- **Description of the task**
Please copy each line of the listing below in which the word "https" appears.

- **Data supplied**
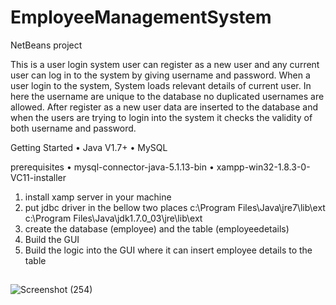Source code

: # EmployeeManagementSystem
NetBeans project

This is a user login system user can register as a new user and any current user can log in to the system by giving username and password.
When a user login to the system,
System loads relevant details of current user.
In here the username are unique to the database no duplicated usernames are allowed.
After register as a new user data are inserted to the database and when the users are trying to login into the system it checks the validity of both username and password.

Getting Started
•	Java V1.7+
•	MySQL

prerequisites
•	mysql-connector-java-5.1.13-bin
•	xampp-win32-1.8.3-0-VC11-installer

1. install xamp server in your machine
2. put jdbc driver in the bellow two places
	c:\Program Files\Java\jre7\lib\ext
	c:\Program Files\Java\jdk1.7.0_03\jre\lib\ext
3. create the database (employee) and the table (employeedetails)
4. Build the GUI
5. Build the logic into the GUI where it can insert employee details to the table

##
![Screenshot (254)](https://user-images.githubusercontent.com/36602031/125169886-e618e780-e1c9-11eb-8206-26a015af4bb6.png)
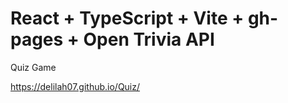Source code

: # React + TypeScript + Vite + gh-pages + Open Trivia API

Quiz Game

https://delilah07.github.io/Quiz/
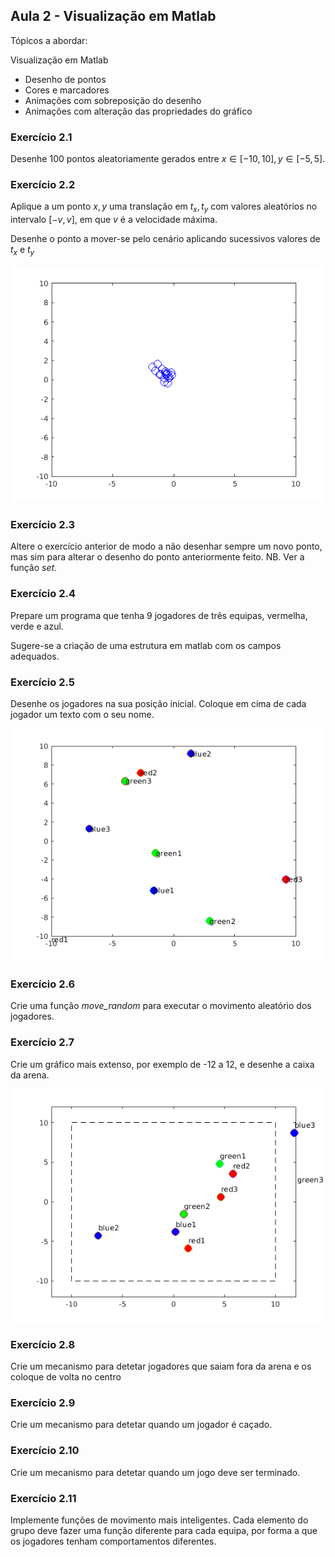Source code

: ## Aula 2 - Visualização em Matlab

Tópicos a abordar:

Visualização em Matlab

- Desenho de pontos
- Cores e marcadores
- Animações com sobreposição do desenho
- Animações com alteração das propriedades do gráfico

### Exercício 2.1

Desenhe 100 pontos aleatoriamente gerados entre $x \in [-10,10], y \in [-5,5]$.

### Exercício 2.2

Aplique a um ponto $x,y$ uma translação em $t_x,t_y$ com valores aleatórios no intervalo $[-v, v]$, em que $v$ é a velocidade máxima.

Desenhe o ponto a mover-se pelo cenário aplicando sucessivos valores de $t_x$ e $t_y$

![Point Moving](docs/movimento_ponto.png)

### Exercício 2.3

Altere o exercício anterior de modo a não desenhar sempre um novo ponto, mas sim para alterar o desenho do ponto anteriormente feito. NB. Ver a função _set_.

### Exercício 2.4

Prepare um programa que tenha 9 jogadores de três equipas, vermelha, verde e azul.

Sugere-se a criação de uma estrutura em matlab com os campos adequados.

### Exercício 2.5

Desenhe os jogadores na sua posição inicial.
Coloque em cima de cada jogador um texto com o seu nome.

![Point Moving](docs/desenho_com_texto.png)

### Exercício 2.6

Crie uma função _move_random_ para executar o movimento aleatório dos jogadores.

### Exercício 2.7

Crie um gráfico mais extenso, por exemplo de -12 a 12, e desenhe a caixa da arena.

![Arena](docs/arena_com_caixa.png)

### Exercício 2.8

Crie um mecanismo para detetar jogadores que saiam fora da arena e os coloque de volta no centro

### Exercício 2.9

Crie um mecanismo para detetar quando um jogador é caçado.

### Exercício 2.10

Crie um mecanismo para detetar quando um jogo deve ser terminado.


### Exercício 2.11

Implemente funções de movimento mais inteligentes. Cada elemento do grupo deve fazer uma função diferente para cada equipa, por forma a que os jogadores tenham comportamentos diferentes.

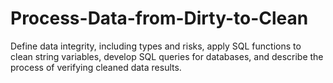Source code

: # Process-Data-from-Dirty-to-Clean
Define data integrity, including types and risks, apply SQL functions to clean string variables, develop SQL queries for databases, and describe the process of verifying cleaned data results.
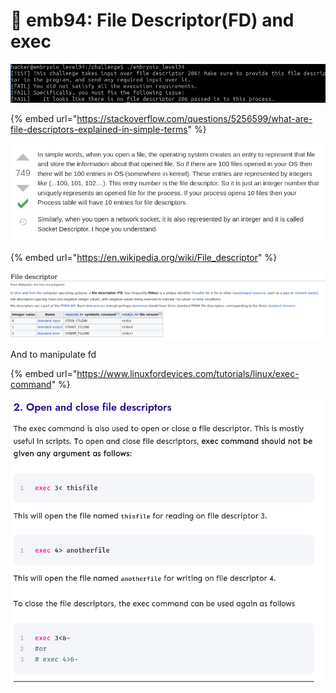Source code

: # 🔴 emb94: File Descriptor(FD) and exec

![file descriptor? ](<../../.gitbook/assets/image (9).png>)

{% embed url="https://stackoverflow.com/questions/5256599/what-are-file-descriptors-explained-in-simple-terms" %}

![](<../../.gitbook/assets/image (183).png>)

{% embed url="https://en.wikipedia.org/wiki/File_descriptor" %}

![](<../../.gitbook/assets/image (18).png>)

And to manipulate fd&#x20;

{% embed url="https://www.linuxfordevices.com/tutorials/linux/exec-command" %}

![](<../../.gitbook/assets/image (31).png>)

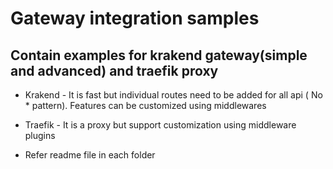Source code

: # Gateway integration samples

## Contain examples for krakend gateway(simple and advanced) and traefik proxy

- Krakend - It is fast but individual routes need to be added for all api ( No * pattern). Features can be customized using middlewares

- Traefik - It is a proxy but support customization using middleware plugins

- Refer readme file in each folder


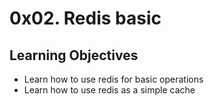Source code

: # 0x02. Redis basic
## Learning Objectives
- Learn how to use redis for basic operations
- Learn how to use redis as a simple cache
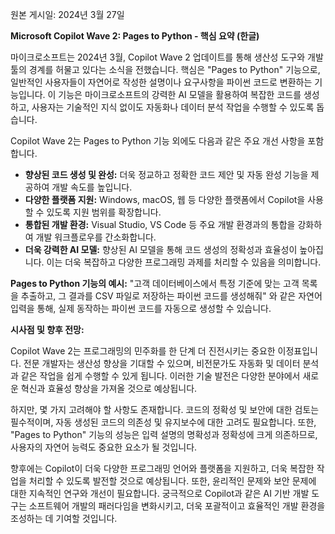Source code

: 원본 게시일: 2024년 3월 27일

**Microsoft Copilot Wave 2: Pages to Python - 핵심 요약 (한글)**

마이크로소프트는 2024년 3월, Copilot Wave 2 업데이트를 통해 생산성 도구와 개발 툴의 경계를 허물고 있다는 소식을 전했습니다.  핵심은 "Pages to Python" 기능으로,  일반적인 사용자들이 자연어로 작성한 설명이나 요구사항을 파이썬 코드로 변환하는 기능입니다.  이 기능은 마이크로소프트의 강력한 AI 모델을 활용하여 복잡한 코드를 생성하고, 사용자는 기술적인 지식 없이도 자동화나 데이터 분석 작업을 수행할 수 있도록 돕습니다.


Copilot Wave 2는 Pages to Python 기능 외에도 다음과 같은 주요 개선 사항을 포함합니다.

* **향상된 코드 생성 및 완성:** 더욱 정교하고 정확한 코드 제안 및 자동 완성 기능을 제공하여 개발 속도를 높입니다.
* **다양한 플랫폼 지원:** Windows, macOS, 웹 등 다양한 플랫폼에서 Copilot을 사용할 수 있도록 지원 범위를 확장합니다.
* **통합된 개발 환경:**  Visual Studio, VS Code 등 주요 개발 환경과의 통합을 강화하여 개발 워크플로우를 간소화합니다.
* **더욱 강력한 AI 모델:**  향상된 AI 모델을 통해 코드 생성의 정확성과 효율성이 높아집니다.  이는  더욱 복잡하고 다양한 프로그래밍 과제를 처리할 수 있음을 의미합니다.

**Pages to Python 기능의 예시:**  "고객 데이터베이스에서 특정 기준에 맞는 고객 목록을 추출하고, 그 결과를 CSV 파일로 저장하는 파이썬 코드를 생성해줘" 와 같은 자연어 입력을 통해, 실제 동작하는 파이썬 코드를 자동으로 생성할 수 있습니다.


**시사점 및 향후 전망:**

Copilot Wave 2는 프로그래밍의 민주화를 한 단계 더 진전시키는 중요한 이정표입니다.  전문 개발자는 생산성 향상을 기대할 수 있으며,  비전문가도  자동화 및 데이터 분석과 같은 작업을 쉽게 수행할 수 있게 됩니다.  이러한 기술 발전은 다양한 분야에서 새로운 혁신과 효율성 향상을 가져올 것으로 예상됩니다.

하지만,  몇 가지 고려해야 할 사항도 존재합니다.  코드의 정확성 및 보안에 대한 검토는 필수적이며,  자동 생성된 코드의 의존성 및 유지보수에 대한 고려도 필요합니다.  또한,  "Pages to Python" 기능의 성능은 입력 설명의 명확성과 정확성에 크게 의존하므로, 사용자의 자연어 능력도 중요한 요소가 될 것입니다.


향후에는 Copilot이 더욱 다양한 프로그래밍 언어와 플랫폼을 지원하고,  더욱 복잡한 작업을 처리할 수 있도록 발전할 것으로 예상됩니다.  또한,  윤리적인 문제와 보안 문제에 대한 지속적인 연구와 개선이 필요합니다.  궁극적으로 Copilot과 같은 AI 기반 개발 도구는 소프트웨어 개발의 패러다임을 변화시키고,  더욱 포괄적이고 효율적인 개발 환경을 조성하는 데 기여할 것입니다.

- **Answer to this exercise**
![Screenshot (254)](https://user-images.githubusercontent.com/36602031/125169886-e618e780-e1c9-11eb-8206-26a015af4bb6.png)
https://delilah07.github.io/Quiz/
{% embed url="https://stackoverflow.com/questions/5256599/what-are-file-descriptors-explained-in-simple-terms" %}
{% embed url="https://en.wikipedia.org/wiki/File_descriptor" %}
{% embed url="https://www.linuxfordevices.com/tutorials/linux/exec-command" %}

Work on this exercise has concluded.